** Supplied data follows **
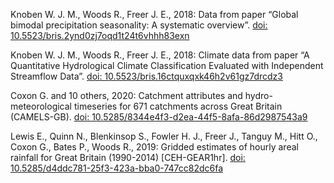 Knoben W. J. M., Woods R., Freer J. E., 2018: Data from paper “Global bimodal precipitation seasonality: A systematic overview”.  [doi: 10.5523/bris.2ynd0zj7oqd1t24t6vhhh83exn](http://doi.org/10.5523/bris.2ynd0zj7oqd1t24t6vhhh83exn)

Knoben W. J. M., Woods R., Freer J. E., 2018: Climate data from paper “A Quantitative Hydrological Climate Classification Evaluated with Independent Streamflow Data”.  [doi: 10.5523/bris.16ctquxqxk46h2v61gz7drcdz3](http://doi.org/10.5523/bris.16ctquxqxk46h2v61gz7drcdz3)

Coxon G. and 10 others, 2020: Catchment attributes and hydro-meteorological timeseries for 671 catchments across Great Britain (CAMELS-GB).  [doi: 10.5285/8344e4f3-d2ea-44f5-8afa-86d2987543a9](http://doi.org/10.5285/8344e4f3-d2ea-44f5-8afa-86d2987543a9)

Lewis E., Quinn N., Blenkinsop S., Fowler H. J., Freer J., Tanguy M., Hitt O., Coxon G., Bates P., Woods R., 2019: Gridded estimates of hourly areal rainfall for Great Britain (1990-2014) [CEH-GEAR1hr].  [doi: 10.5285/d4ddc781-25f3-423a-bba0-747cc82dc6fa](http://doi.org/10.5285/d4ddc781-25f3-423a-bba0-747cc82dc6fa)

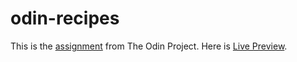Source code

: # odin-recipes

This is the [assignment](https://www.theodinproject.com/lessons/foundations-recipes#assignment) from The Odin Project. Here is [Live Preview](https://porobertdev.github.io/odin-recipes/).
** End of Supplied data **
From the data above, report how many lines include the string "Coxon". The number alone will do.

▸ Written solution: 2